The growth of data volumes brings the advantages of the cloud into clear focus. The immediate benefit of cloud services is that, being built on a shared infrastructure that occupies a shared space, they offer significant economies of scale. Leveraging the enterprise architecture and facilities that have been put in place by cloud service providers can therefore be a far more economical option than building out in-house resources.
Commodity providers, such as Google, Amazon and Microsoft can also be a faster option for accessing infrastructure, hosting software services or managing storage – particularly when the alternative is building large data centers, with all the routing, networking and security that entails.
Specialist providers have also established themselves in greater numbers as more industry sectors and individual businesses engage with the possibility of using cloud-based services. These specialists tend to offer more predictable and always-available service with extremely high levels of computational power to serve more data-intensive businesses.
As a result of these developments, we have a diverse cloud ecosystem that can meet a wide variety of needs. From simple hosting of servers and applications for firms that do not require or cannot house a data center of their own, to hosted spaces for distributing software, hosting web services or maintaining a virtualized environment, the cloud is adding value.
But remaining concerns are legitimate, particularly for trading firms. In scenarios where latency is a concern, or time-sensitive data needs to processed, then a cloud-based option is clearly not appropriate. Worries about security and protection of sensitive data are equally pressing, and concern about the location of data centers remains as firms have to ensure that the necessary connectivity and market data is available.
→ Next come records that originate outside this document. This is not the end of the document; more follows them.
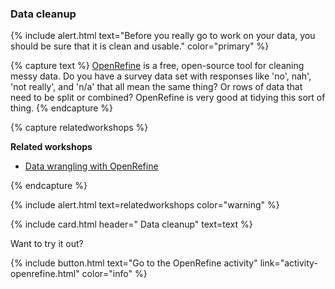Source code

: ### Data cleanup

{% include alert.html text="Before you really go to work on your data, you should be sure that it is clean and usable." color="primary" %}

{% capture text %}
[OpenRefine](https://openrefine.org/) is a free, open-source tool for cleaning messy data. Do you have a survey data set with responses like 'no', nah', 'not really', and 'n/a' that all mean the same thing? Or rows of data that need to be split or combined? OpenRefine is very good at tidying this sort of thing.
{% endcapture %}

{% capture relatedworkshops %}

**Related workshops**

- [Data wrangling with OpenRefine](https://app.secure.griffith.edu.au/events/search?sdata=wrangling)

{% endcapture %}

{% include alert.html text=relatedworkshops color="warning" %}

{% include card.html header="<i class='fas fa-broom'></i> Data cleanup" text=text %} 

Want to try it out? 

{% include button.html text="Go to the OpenRefine activity" link="activity-openrefine.html" color="info" %}
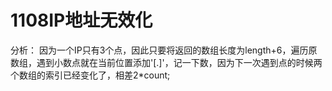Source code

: # 1108IP地址无效化

分析：
因为一个IP只有3个点，因此只要将返回的数组长度为length+6，遍历原数组，遇到小数点就在当前位置添加'[.]'，记一下数，因为下一次遇到点的时候两个数组的索引已经变化了，相差2*count;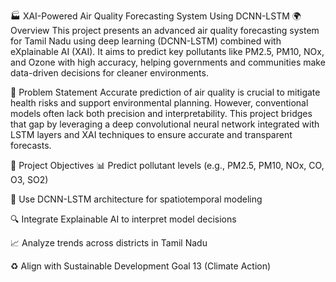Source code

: 🏭 XAI-Powered Air Quality Forecasting System Using DCNN-LSTM
🌍 Overview
This project presents an advanced air quality forecasting system for Tamil Nadu using deep learning (DCNN-LSTM) combined with eXplainable AI (XAI). It aims to predict key pollutants like PM2.5, PM10, NOx, and Ozone with high accuracy, helping governments and communities make data-driven decisions for cleaner environments.

🎯 Problem Statement
Accurate prediction of air quality is crucial to mitigate health risks and support environmental planning. However, conventional models often lack both precision and interpretability. This project bridges that gap by leveraging a deep convolutional neural network integrated with LSTM layers and XAI techniques to ensure accurate and transparent forecasts.

🧪 Project Objectives
📊 Predict pollutant levels (e.g., PM2.5, PM10, NOx, CO, O3, SO2)

🧠 Use DCNN-LSTM architecture for spatiotemporal modeling

🔍 Integrate Explainable AI to interpret model decisions

📈 Analyze trends across districts in Tamil Nadu

♻️ Align with Sustainable Development Goal 13 (Climate Action)

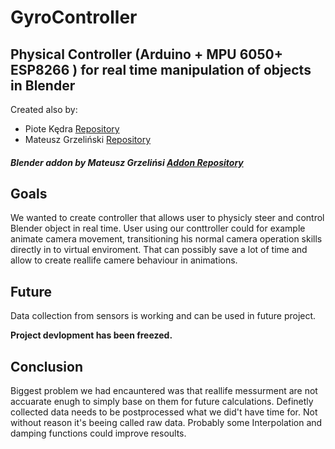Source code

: # GyroController
## Physical Controller (Arduino + MPU 6050+ ESP8266 ) for real time manipulation of objects in Blender
Created also by:
- Piote Kędra [Repository](https://github.com/PiotrKedra)
- Mateusz Grzeliński  [Repository](https://github.com/Mateusz-Grzelinski)

#### *Blender addon by Mateusz Grzelińsi [Addon Repository](https://github.com/Mateusz-Grzelinski/handheldcamera)*



## Goals
We wanted to create controller that allows user to physicly steer and control Blender object in real time.
User using our conttroller could for example animate camera movement, transitioning his normal camera operation skills directly in to virtual enviroment. That can possibly save a lot of time and allow to create reallife camere behaviour in animations.

## Future
Data collection from sensors is working and can be used in future project.

**Project devlopment has been freezed.**

## Conclusion
Biggest problem we had encauntered was that reallife messurment are not accuarate enugh to simply base on them for future calculations. Definetly collected data needs to be postprocessed what we did't have time for. Not without reason it's beeing called raw data. Probably some Interpolation and damping functions could improve resoults.
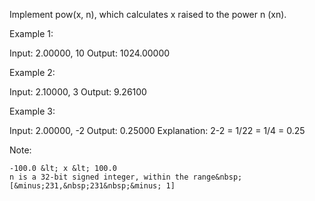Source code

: Implement pow(x, n), which calculates&nbsp;x raised to the power n (xn).

Example 1:


Input: 2.00000, 10
Output: 1024.00000


Example 2:


Input: 2.10000, 3
Output: 9.26100


Example 3:


Input: 2.00000, -2
Output: 0.25000
Explanation: 2-2 = 1/22 = 1/4 = 0.25


Note:


	-100.0 &lt; x &lt; 100.0
	n is a 32-bit signed integer, within the range&nbsp;[&minus;231,&nbsp;231&nbsp;&minus; 1]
More attractive than a wholesale adoption of cloud computing therefore, is a hybrid model whereby a firm maintains its own infrastructure and data center alongside the service from a cloud provider. In this set-up, data is segregated and treated in the most appropriate environment.
In a hybrid scenario, a client’s personally identifiable information remains in a firm’s local infrastructure, while tick data used for compliance purposes is directed to cloud storage. By the same token, pricing data whose value and utility is determined in large part by the speed at which it can be accessed, understood and responded to remains in the local environment. Conversely, data acquired in the name of market research is directed to the cloud since its value is considerably less dependent on the speed at which it is available.
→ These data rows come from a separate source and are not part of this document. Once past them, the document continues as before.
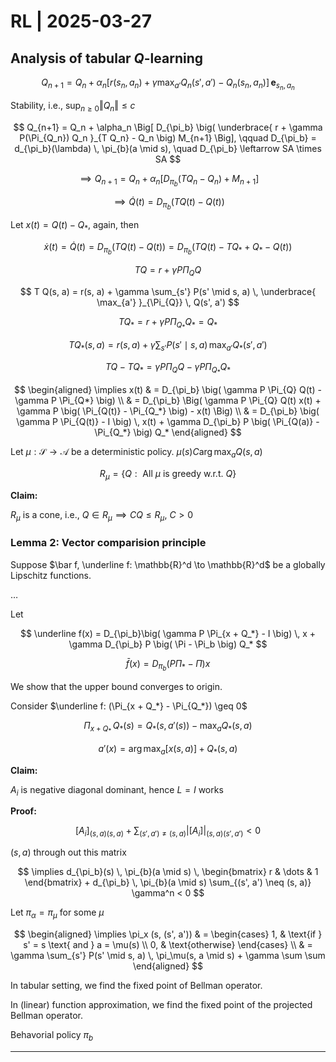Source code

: # RL | 2025-03-27

## Analysis of tabular $Q$-learning

$$
Q_{n+1} = Q_n + \alpha_n \big[ r(s_n, a_n) + \gamma \max_{a'} Q_n(s', a') - Q_n(s_n, a_n) \big] \, \mathbf{e}_{s_n, a_n}
$$

Stability, i.e., $\sup_{n \geq 0} \Vert Q_n \Vert \leq c$

$$
Q_{n+1} = Q_n + \alpha_n \Big[ D_{\pi_b} \big( \underbrace{ r + \gamma P(\Pi_{Q_n}) Q_n }_{T Q_n} - Q_n \big) M_{n+1} \Big], \qquad D_{\pi_b} = d_{\pi_b}(\lambda) \, \pi_{b}(a \mid s), \quad D_{\pi_b} \leftarrow SA \times SA
$$

$$
\implies Q_{n+1} = Q_n + \alpha_n \big[ D_{\pi_b} (T Q_n - Q_n) +M_{n+1} \big]
$$

$$
\implies \dot Q(t) = D_{\pi_b} \big( TQ(t) - Q(t) \big)
$$

Let $x(t) = Q(t) - Q_*$, again, then

$$
\dot x(t) = \dot Q(t) = D_{\pi_b} \big( T Q(t) - Q(t) \big) = D_{\pi_b} \big( T Q(t) - T Q_* + Q_* - Q(t) \big)
$$

$$
T Q = r + \gamma P \Pi_Q Q
$$

$$
T Q(s, a) = r(s, a) + \gamma \sum_{s'} P(s' \mid s, a) \, \underbrace{ \max_{a'} }_{\Pi_{Q}} \, Q(s', a')
$$

$$
T Q_* = r + \gamma P \Pi_{Q_*} Q_* = Q_*
$$

$$
T Q_*(s, a) = r(s, a) + \gamma \sum_{s'} P(s' \mid s, a) \, \max_{a'} Q_*(s', a')
$$

$$
T Q - T Q_* = \gamma P \Pi_Q Q - \gamma P \Pi_{Q_*} Q_*
$$

$$
\begin{aligned}
\implies x(t)
& =
D_{\pi_b} \big( \gamma P \Pi_{Q} Q(t) - \gamma P \Pi_{Q*} \big)
\\ & =
D_{\pi_b} \Big( \gamma P \Pi_{Q} Q(t) x(t) + \gamma P \big( \Pi_{Q(t)} - \Pi_{Q_*} \big) - x(t) \Big)
\\ & =
D_{\pi_b} \big( \gamma P \Pi_{Q(t)} - I \big) \, x(t) + \gamma D_{\pi_b} P \big( \Pi_{Q(a)} - \Pi_{Q_*} \big) Q_*
\end{aligned}
$$

Let $\mu: \mathcal{S} \to \mathcal{A}$ be a deterministic policy. $\mu(s) C \arg\max_{a} Q(s, a)$

$$
R_\mu = \{ Q :\text{ All } \mu \text{ is greedy w.r.t. } Q \}
$$

**Claim:**

$R_\mu$ is a cone, i.e., $Q \in R_\mu \implies C Q \leq R_\mu, \ C > 0$

### Lemma 2: Vector comparision principle

Suppose $\bar f, \underline f: \mathbb{R}^d \to \mathbb{R}^d$ be a globally Lipschitz functions.

$\dots$

Let

$$
\underline f(x) = D_{\pi_b}\big( \gamma P \Pi_{x + Q_*} - I \big) \, x + \gamma D_{\pi_b} P \big( \Pi - \Pi_b \big) Q_*
$$

$$
\bar f(x) = D_{\pi_b} \big( P \Pi_* - \Pi \big) x
$$

We show that the upper bound converges to origin.

Consider $\underline f: (\Pi_{x + Q_*} - \Pi_{Q_*}) \geq 0$

$$
\Pi_{x + Q_*} \, Q_*(s) = Q_*(s, a'(s)) - \max_{a} Q_*(s, a)
$$

$$
a'(x) = \arg \max_{a} [x(s, a)] + Q_* (s, a)
$$

**Claim:**

$A_i$ is negative diagonal dominant, hence $L = I$ works

**Proof:**

$$
{[A_i]}_{(s, a) (s, a)} + \sum_{(s', a') \neq (s, a)} {\big\vert [A_i] \big\vert}_{(s, a) (s', a')} < 0
$$

$(s, a)$ through out this matrix

$$
\implies d_{\pi_b}(s) \, \pi_{b}(a \mid s) \, \begin{bmatrix} r & \dots & 1 \end{bmatrix} + d_{\pi_b} \, \pi_{b}(a \mid s) \sum_{(s', a') \neq (s, a)} \gamma^n < 0
$$

Let $\pi_\alpha = \pi_\mu$ for some $\mu$

$$
\begin{aligned}
\implies \pi_x (s, (s', a'))
& =
\begin{cases}
1, & \text{if } s' = s \text{ and } a = \mu(s) \\
0, & \text{otherwise}
\end{cases}
\\ & =
\gamma \sum_{s'} P(s' \mid s, a) \, \pi_\mu(s, a \mid s) + \gamma \sum \sum
\end{aligned}
$$

In tabular setting, we find the fixed point of Bellman operator.

In (linear) function approximation, we find the fixed point of the projected Bellman operator.

Behavorial policy $\pi_b$

---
Now that cloud providers have addressed many of the more practical concerns of their users – security being the obvious example – data segregation has become the major challenge in cloud deployments.
This is more than separating the signal from vast amounts of data. Not all signals are needed in real-time after all. There is also little to be gained from a static, binary decision-making process, particularly as sensitivity to latency can change over time. As the gap between ‘historical’ data that is used for dynamic or intra-day trading analytics and real-time pricing data gets narrower and narrower, the need for more dynamic data analysis grows more pressing.
Interestingly, the answer to the dilemma lies in human engagement as much as automated analytics. Greater collaboration between clients, traders and IT teams will be a key feature of the more successful hybrid models, since it allows for feedback regarding data types and usage to be incorporated into development plans.
This may appear counter-intuitive at first. After all, in cloud computing we have a phenomenon that is both driver and consequence of greater automation and the unfortunately named ‘rise of the machines’. But the truth is that this level of data analysis is an art as well as a science. As the key that opens up the multiple benefits of cloud computing, it is an art that is worth mastering.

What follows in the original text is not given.